▸ TASK DIRECTIONS
Where the listing below has a line with "<li>1160 Find Words", write out exactly that line and every line after it, stopping after the line with "<li>917 Reverse Only Letters</li>".

▸ TASK INPUTS
-- Opening Marker --

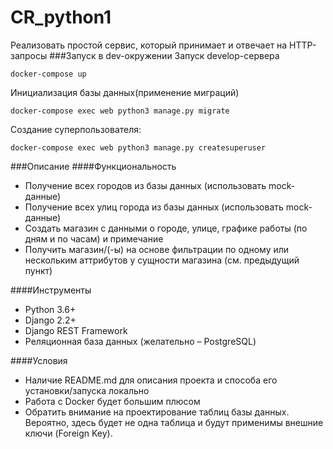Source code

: # CR_python1

Реализовать простой сервис, который принимает и отвечает на HTTP-запросы
###Запуск в dev-окружении
Запуск develop-сервера

`docker-compose up`

Инициализация базы данных(применение миграций)

`docker-compose exec web python3 manage.py migrate`

Создание суперпользователя:

`docker-compose exec web python3 manage.py createsuperuser`


###Описание
####Функциональность
* Получение всех городов из базы данных (использовать mock-данные)
* Получение всех улиц города из базы данных (использовать mock-данные)
* Создать магазин с данными о городе, улице, графике работы (по дням и по часам) и примечание
* Получить магазин/(-ы) на основе фильтрации по одному или нескольким аттрибутов у сущности магазина (см. предыдущий пункт)

####Инструменты
* Python 3.6+
* Django 2.2+
* Django REST Framework 
* Реляционная база данных (желательно – PostgreSQL)


####Условия
* Наличие README.md для описания проекта и способа его установки/запуска локально
* Работа с Docker будет большим плюсом
* Обратить внимание на проектирование таблиц базы данных. Вероятно, здесь будет не одна таблица и будут применимы внешние ключи (Foreign Key).

### 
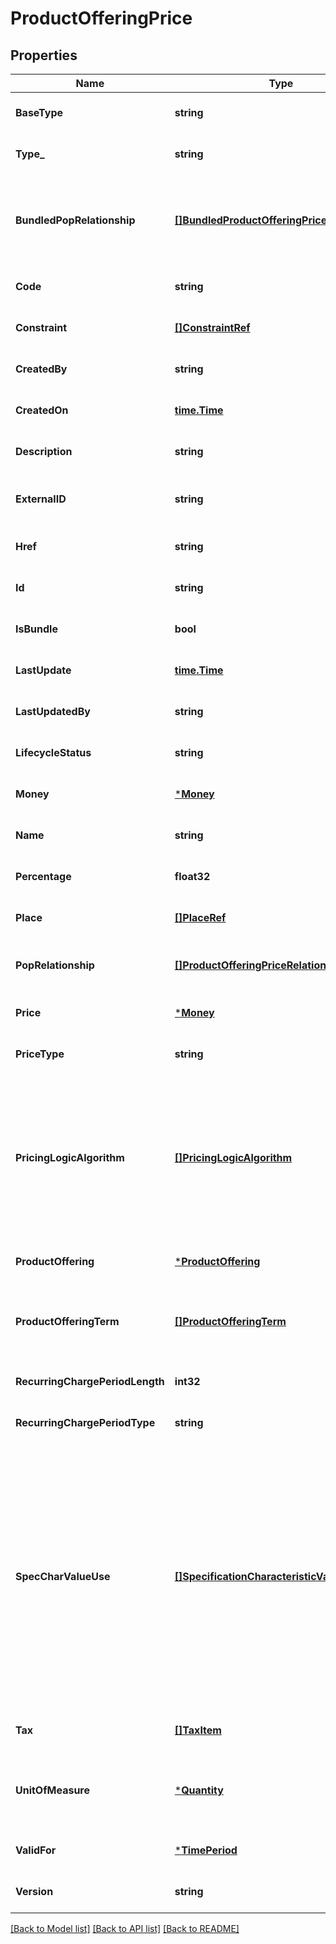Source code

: # ProductOfferingPrice

## Properties
Name | Type | Description | Notes
------------ | ------------- | ------------- | -------------
**BaseType** | **string** | the immediate base class type of this product offering | [optional] [default to null]
**Type_** | **string** | The class type of this Product offering | [optional] [default to null]
**BundledPopRelationship** | [**[]BundledProductOfferingPriceRelationship**](BundledProductOfferingPriceRelationship.md) | this object represents a bundle relationship from a bundle product offering price (parent) to a simple product offering price (child). A simple product offering price may participate in more than one bundle relationship. | [optional] [default to null]
**Code** | **string** | unique Code for external use of this pricing. | [optional] [default to null]
**Constraint** | [**[]ConstraintRef**](ConstraintRef.md) | The Constraint resource represents a policy/rule applied to ProductOfferingPrice. | [optional] [default to null]
**CreatedBy** | **string** |  | [optional] [default to null]
**CreatedOn** | [**time.Time**](time.Time.md) |  | [optional] [default to null]
**Description** | **string** | Description of the productOfferingPrice | [optional] [default to null]
**ExternalID** | **string** | A String. This is ID/Primary key/Unique ID of the entity which is loaded/inserted/imported in BM Catalog. | [optional] [default to null]
**Href** | **string** | Reference of the ProductOfferingPrice | [optional] [default to null]
**Id** | **string** | unique id of this resource | [optional] [default to null]
**IsBundle** | **bool** | A flag indicating if this ProductOfferingPrice is composite (bundle) or not | [optional] [default to null]
**LastUpdate** | [**time.Time**](time.Time.md) | the last update time of this ProductOfferingPrice | [optional] [default to null]
**LastUpdatedBy** | **string** |  | [optional] [default to null]
**LifecycleStatus** | **string** | the lifecycle status of this ProductOfferingPrice | [optional] [default to null]
**Money** | [***Money**](Money.md) | A base / value business entity used to represent money | [optional] [default to null]
**Name** | **string** | Name of the productOfferingPrice | [optional] [default to null]
**Percentage** | **float32** | Percentage to apply for ProductOfferPriceAlteration (Discount) | [optional] [default to null]
**Place** | [**[]PlaceRef**](PlaceRef.md) | Place defines the places where the products are sold or delivered. | [optional] [default to null]
**PopRelationship** | [**[]ProductOfferingPriceRelationship**](ProductOfferingPriceRelationship.md) | Product Offering Prices related to this Product Offering Price, for example a price alteration such as allowance or discount | [optional] [default to null]
**Price** | [***Money**](Money.md) | The amount of money that characterizes the price. | [optional] [default to null]
**PriceType** | **string** | A category that describes the price, such as recurring, discount, allowance, penalty, and so forth. | [optional] [default to null]
**PricingLogicAlgorithm** | [**[]PricingLogicAlgorithm**](PricingLogicAlgorithm.md) | The PricingLogicAlgorithm entity represents an instantiation of an interface specification to external rating function (without a modeled behavior in SID). Some of the parameters of the interface definition may be already set (such as price per unit) and some may be gathered during the rating process from the event (such as call duration) or from ProductCharacteristicValues (such as assigned bandwidth). | [optional] [default to null]
**ProductOffering** | [***ProductOffering**](ProductOffering.md) | ProductOffering Ref represent object under OfferingPrice level | [optional] [default to null]
**ProductOfferingTerm** | [**[]ProductOfferingTerm**](ProductOfferingTerm.md) | A list of conditions under which a ProductOfferingPrice is made available to Customers. For instance, a Product Offering Price can be offered with multiple commitment periods. | [optional] [default to null]
**RecurringChargePeriodLength** | **int32** | the period of the recurring charge:  1, 2, ... .It sets to zero if it is not applicable | [optional] [default to null]
**RecurringChargePeriodType** | **string** | The period to repeat the application of the price Could be month, week... | [optional] [default to null]
**SpecCharValueUse** | [**[]SpecificationCharacteristicValueUse**](SpecificationCharacteristicValueUse.md) | A use of the SpecificationCharacteristicValue by a ProductOfferingPrice to which additional properties (attributes) apply or override the properties of similar properties contained in SpecificationCharacteristicValue. It should be noted that characteristics which their value(s) addressed by this object must exist in corresponding specification. The available characteristic values for a SpecificationCharacteristic in a specification can be modified at the ProductOffering and ProcuctOfferingPrice level. The list of values in SpecificationCharacteristicValueUse is a strict subset of the list of values as defined in the corresponding specification characteristics. | [optional] [default to null]
**Tax** | [**[]TaxItem**](TaxItem.md) | An amount of money levied on the price of a Product by a legislative body. | [optional] [default to null]
**UnitOfMeasure** | [***Quantity**](Quantity.md) | A number and unit representing how many (for instance 1 dozen) of an ProductOffering is available at the offered price. Its meaning depends on the priceType. It could be a price, a rate, or a discount | [optional] [default to null]
**ValidFor** | [***TimePeriod**](TimePeriod.md) | The period for which the productOfferingPrice is valid | [optional] [default to null]
**Version** | **string** | ProductOffering version | [optional] [default to null]

[[Back to Model list]](../README.md#documentation-for-models) [[Back to API list]](../README.md#documentation-for-api-endpoints) [[Back to README]](../README.md)


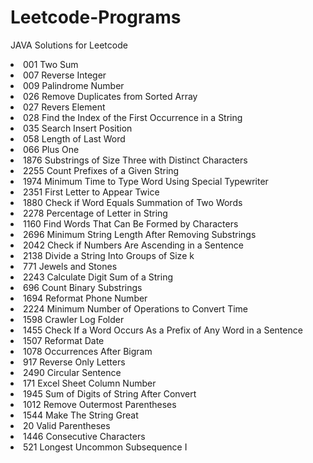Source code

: # Leetcode-Programs
JAVA Solutions for Leetcode
<li>001 Two Sum</li>
<li>007 Reverse Integer</li>
<li>009 Palindrome Number</li>
<li>026 Remove Duplicates from Sorted Array</li>
<li>027 Revers Element</li>
<li>028 Find the Index of the First Occurrence in a String</li>
<li>035 Search Insert Position</li>
<li>058 Length of Last Word</li>
<li>066 Plus One</li>
<li>1876 Substrings of Size Three with Distinct Characters</li>
<Li>2255 Count Prefixes of a Given String</Li>
<li>1974 Minimum Time to Type Word Using Special Typewriter</li>
<li>2351 First Letter to Appear Twice</li>
<li>1880 Check if Word Equals Summation of Two Words</li>
<li>2278 Percentage of Letter in String</li>
<li>1160 Find Words That Can Be Formed by Characters</li>
<li>2696 Minimum String Length After Removing Substrings</li>
<li>2042 Check if Numbers Are Ascending in a Sentence</li>
<li>2138 Divide a String Into Groups of Size k</li>
<li>771 Jewels and Stones</li>
<li>2243 Calculate Digit Sum of a String</li>
<li>696 Count Binary Substrings</li>
<li>1694 Reformat Phone Number</li>
<li>2224 Minimum Number of Operations to Convert Time</li>
<li>1598 Crawler Log Folder</li>
<li>1455 Check If a Word Occurs As a Prefix of Any Word in a Sentence</li>
<li>1507 Reformat Date</li>
<li>1078 Occurrences After Bigram</li>
<li>917 Reverse Only Letters</li>
<li>2490 Circular Sentence</li>
<li>171 Excel Sheet Column Number</li>
<li>1945 Sum of Digits of String After Convert</li>
<li>1012 Remove Outermost Parentheses</li>
<li>1544 Make The String Great</li>
<li>20 Valid Parentheses</li>
<li>1446 Consecutive Characters</li>
<li>521 Longest Uncommon Subsequence I</li>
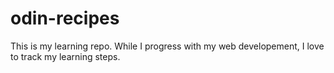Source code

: # odin-recipes
This is my learning repo. While I progress with my web developement, I love to track my learning steps.
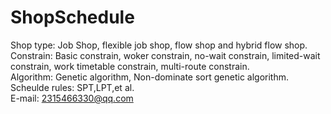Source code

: # ShopSchedule

Shop type: Job Shop, flexible job shop, flow shop and hybrid flow shop.  
Constrain: Basic constrain, woker constrain, no-wait constrain, limited-wait constrain, work timetable constrain, multi-route constrain.    
Algorithm: Genetic algorithm, Non-dominate sort genetic algorithm.    
Scheulde rules: SPT,LPT,et al.   
E-mail: 2315466330@qq.com


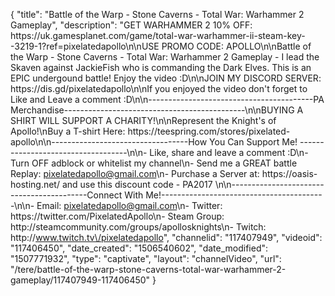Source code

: {
    "title": "Battle of the Warp - Stone Caverns - Total War: Warhammer 2 Gameplay",
    "description": "GET WARHAMMER 2 10% OFF: https:\/\/uk.gamesplanet.com\/game\/total-war-warhammer-ii-steam-key--3219-1?ref=pixelatedapollo\n\nUSE PROMO CODE: APOLLO\n\nBattle of the Warp - Stone Caverns - Total War: Warhammer 2 Gameplay - I lead the Skaven against JackieFish who is commanding the Dark Elves. This is an EPIC undergound battle! Enjoy the video :D\n\nJOIN MY DISCORD SERVER: https:\/\/dis.gd\/pixelatedapollo\n\nIf you enjoyed the video don't forget to Like and Leave a comment :D\n\n-----------------------------------------PA Merchandise---------------------------------------------\n\nBUYING A SHIRT WILL SUPPORT A CHARITY!\n\nRepresent the Knight's of Apollo!\nBuy a T-shirt Here: https:\/\/teespring.com\/stores\/pixelated-apollo\n\n----------------------------------How You Can Support Me! -----------------------------------\n\n- Like, share and leave a comment :D\n- Turn OFF adblock or whitelist my channel\n- Send me a GREAT battle Replay: pixelatedapollo@gmail.com\n- Purchase a Server at: https:\/\/oasis-hosting.net\/ and use this discount code - PA2017 \n\n------------------------------------------Connect With Me!-----------------------------------------\n\n- Email: pixelatedapollo@gmail.com\n- Twitter: https:\/\/twitter.com\/PixelatedApollo\n- Steam Group:  http:\/\/steamcommunity.com\/groups\/apollosknights\n- Twitch: http:\/\/www.twitch.tv\/pixelatedapollo",
    "channelid": "117407949",
    "videoid": "117406450",
    "date_created": "1506540602",
    "date_modified": "1507771932",
    "type": "captivate",
    "layout": "channelVideo",
    "url": "\/tere\/battle-of-the-warp-stone-caverns-total-war-warhammer-2-gameplay\/117407949-117406450"
}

-- Closing Marker --

▸ TASK ANSWER
<li>1160 Find Words That Can Be Formed by Characters</li>
<li>2696 Minimum String Length After Removing Substrings</li>
<li>2042 Check if Numbers Are Ascending in a Sentence</li>
<li>2138 Divide a String Into Groups of Size k</li>
<li>771 Jewels and Stones</li>
<li>2243 Calculate Digit Sum of a String</li>
<li>696 Count Binary Substrings</li>
<li>1694 Reformat Phone Number</li>
<li>2224 Minimum Number of Operations to Convert Time</li>
<li>1598 Crawler Log Folder</li>
<li>1455 Check If a Word Occurs As a Prefix of Any Word in a Sentence</li>
<li>1507 Reformat Date</li>
<li>1078 Occurrences After Bigram</li>
<li>917 Reverse Only Letters</li>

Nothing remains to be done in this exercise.